== Given information

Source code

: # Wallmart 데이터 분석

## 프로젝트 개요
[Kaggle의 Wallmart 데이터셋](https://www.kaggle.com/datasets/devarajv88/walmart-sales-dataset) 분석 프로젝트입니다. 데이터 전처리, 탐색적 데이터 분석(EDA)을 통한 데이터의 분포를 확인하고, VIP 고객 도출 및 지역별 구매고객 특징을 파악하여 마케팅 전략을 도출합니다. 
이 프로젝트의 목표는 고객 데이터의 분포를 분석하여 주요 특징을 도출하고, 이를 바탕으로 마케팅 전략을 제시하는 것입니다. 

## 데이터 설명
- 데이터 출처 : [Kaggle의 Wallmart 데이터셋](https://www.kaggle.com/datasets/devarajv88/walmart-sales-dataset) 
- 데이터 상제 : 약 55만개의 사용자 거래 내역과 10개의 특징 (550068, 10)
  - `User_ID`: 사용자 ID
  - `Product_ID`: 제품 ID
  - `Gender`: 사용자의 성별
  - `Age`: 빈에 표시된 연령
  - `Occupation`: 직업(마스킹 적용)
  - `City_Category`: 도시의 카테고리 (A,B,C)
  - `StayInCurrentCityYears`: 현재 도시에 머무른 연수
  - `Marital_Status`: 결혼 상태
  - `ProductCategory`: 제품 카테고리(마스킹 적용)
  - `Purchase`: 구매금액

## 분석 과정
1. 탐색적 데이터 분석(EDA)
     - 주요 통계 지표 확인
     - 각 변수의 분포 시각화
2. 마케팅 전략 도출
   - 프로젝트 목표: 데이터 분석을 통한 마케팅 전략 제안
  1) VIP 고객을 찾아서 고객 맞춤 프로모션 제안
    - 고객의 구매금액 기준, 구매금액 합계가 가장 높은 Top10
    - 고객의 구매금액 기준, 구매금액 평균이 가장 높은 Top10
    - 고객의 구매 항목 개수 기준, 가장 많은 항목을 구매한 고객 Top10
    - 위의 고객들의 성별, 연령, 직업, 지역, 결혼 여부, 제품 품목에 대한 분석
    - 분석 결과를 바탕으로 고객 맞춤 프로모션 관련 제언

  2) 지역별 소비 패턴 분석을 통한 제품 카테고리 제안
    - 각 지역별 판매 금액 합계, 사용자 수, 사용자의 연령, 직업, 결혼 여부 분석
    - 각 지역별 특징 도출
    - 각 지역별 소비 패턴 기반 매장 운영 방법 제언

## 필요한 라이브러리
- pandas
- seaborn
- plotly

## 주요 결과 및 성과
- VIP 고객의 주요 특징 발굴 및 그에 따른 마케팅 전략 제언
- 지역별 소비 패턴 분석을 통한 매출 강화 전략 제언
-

====

- Problem details -
Reproduce each of the records word for word.

- Solution for this exercise -
Source code

: # Wallmart 데이터 분석

## 프로젝트 개요
[Kaggle의 Wallmart 데이터셋](https://www.kaggle.com/datasets/devarajv88/walmart-sales-dataset) 분석 프로젝트입니다. 데이터 전처리, 탐색적 데이터 분석(EDA)을 통한 데이터의 분포를 확인하고, VIP 고객 도출 및 지역별 구매고객 특징을 파악하여 마케팅 전략을 도출합니다. 
이 프로젝트의 목표는 고객 데이터의 분포를 분석하여 주요 특징을 도출하고, 이를 바탕으로 마케팅 전략을 제시하는 것입니다. 

## 데이터 설명
- 데이터 출처 : [Kaggle의 Wallmart 데이터셋](https://www.kaggle.com/datasets/devarajv88/walmart-sales-dataset) 
- 데이터 상제 : 약 55만개의 사용자 거래 내역과 10개의 특징 (550068, 10)
  - `User_ID`: 사용자 ID
  - `Product_ID`: 제품 ID
  - `Gender`: 사용자의 성별
  - `Age`: 빈에 표시된 연령
  - `Occupation`: 직업(마스킹 적용)
  - `City_Category`: 도시의 카테고리 (A,B,C)
  - `StayInCurrentCityYears`: 현재 도시에 머무른 연수
  - `Marital_Status`: 결혼 상태
  - `ProductCategory`: 제품 카테고리(마스킹 적용)
  - `Purchase`: 구매금액

## 분석 과정
1. 탐색적 데이터 분석(EDA)
     - 주요 통계 지표 확인
     - 각 변수의 분포 시각화
2. 마케팅 전략 도출
   - 프로젝트 목표: 데이터 분석을 통한 마케팅 전략 제안
  1) VIP 고객을 찾아서 고객 맞춤 프로모션 제안
    - 고객의 구매금액 기준, 구매금액 합계가 가장 높은 Top10
    - 고객의 구매금액 기준, 구매금액 평균이 가장 높은 Top10
    - 고객의 구매 항목 개수 기준, 가장 많은 항목을 구매한 고객 Top10
    - 위의 고객들의 성별, 연령, 직업, 지역, 결혼 여부, 제품 품목에 대한 분석
    - 분석 결과를 바탕으로 고객 맞춤 프로모션 관련 제언

  2) 지역별 소비 패턴 분석을 통한 제품 카테고리 제안
    - 각 지역별 판매 금액 합계, 사용자 수, 사용자의 연령, 직업, 결혼 여부 분석
    - 각 지역별 특징 도출
    - 각 지역별 소비 패턴 기반 매장 운영 방법 제언

## 필요한 라이브러리
- pandas
- seaborn
- plotly

## 주요 결과 및 성과
- VIP 고객의 주요 특징 발굴 및 그에 따른 마케팅 전략 제언
- 지역별 소비 패턴 분석을 통한 매출 강화 전략 제언
-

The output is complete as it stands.